Scan the entries below for the word "section" and copy every line where it turns up.
------------------------------------
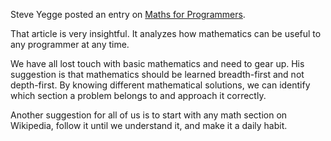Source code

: Steve Yegge posted an entry on
[Maths for Programmers](http://steve-yegge.blogspot.com/2006/03/math-for-programmers.html).

That article is very insightful. It analyzes how mathematics can be useful to
any programmer at any time.

We have all lost touch with basic mathematics and need to gear up. His
suggestion is that mathematics should be learned breadth-first and not
depth-first. By knowing different mathematical solutions, we can identify which
section a problem belongs to and approach it correctly.

Another suggestion for all of us is to start with any math section on Wikipedia,
follow it until we understand it, and make it a daily habit.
------------------------------------
— Solution to this task —
section a problem belongs to and approach it correctly.
Another suggestion for all of us is to start with any math section on Wikipedia,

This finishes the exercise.